Nguyen, nominated in the Narration by the Author category, narrated the book herself, dusting off her background in theater and acting. She worked with dialect coach Erik Singer – who worked with Austin Butler for Baz Luhrmann’s “Elvis” – to perfect various accents, including French, Swedish and Australian, embodying different genders, ages and dialects with her voice.
She spent about eight months preparing to narrate the book before acting as her own producer and director at a local Milwaukee recording studio. They recorded the book over five days, collaborating with sound engineers and perfecting her accents, making sure not to mistake Australian for British.
“It’s very physically grueling and demanding on the voice, I was blown away at how difficult it was,” Nguyen said. “At the end of the day, I could go about four or five hours at a time, and you’re just shaking by the end of that, and you have to rest your voice. I couldn’t speak to my kids in the evenings, I had to do a text-to-voice robot, like, ‘Go to bed,’” she said, laughing.
Nguyen said she is the only nominee in her category who “is not literally a celebrity or a best-selling author” and represents the only indie publisher in the category.
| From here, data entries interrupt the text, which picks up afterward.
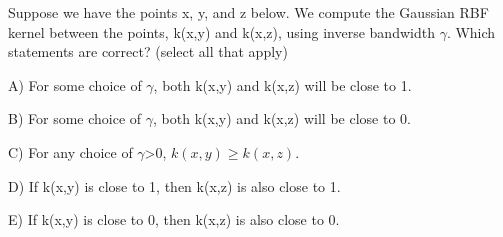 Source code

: Suppose we have the points x, y, and z below. We compute the Gaussian RBF kernel between the points, k(x,y) and k(x,z), using inverse bandwidth \ensuremath{\gamma}. Which statements are correct? (select all that apply)


A) For some choice of \ensuremath{\gamma}, both k(x,y) and k(x,z) will be close to 1.


B) For some choice of \ensuremath{\gamma}, both k(x,y) and k(x,z) will be close to 0.


C) For any choice of \ensuremath{\gamma}>0, \(k(x,y)\ge k(x,z)\).


D) If k(x,y) is close to 1, then k(x,z) is also close to 1.


E) If k(x,y) is close to 0, then k(x,z) is also close to 0.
She is nominated against Whoopi Goldberg’s Bits and Pieces, which Nguyen describes as being a “very surreal” situation to be in.
“It’s an absolute honor to be able to go to the awards ceremony in New York,” she said. “I’m very happy to go and represent [Milwaukee,] and that’s another reason it seems like such an anomaly because most of these folks who are nominated are New York and Los Angeles people.”
Nguyen described preparing for the Audies Gala on March 4 as a “treat,” even among the shock of it all.
After her rendezvous in New York City, she will make an appearance at the DSM Book Festival in Des Moines, Iowa and continue working on her second novel.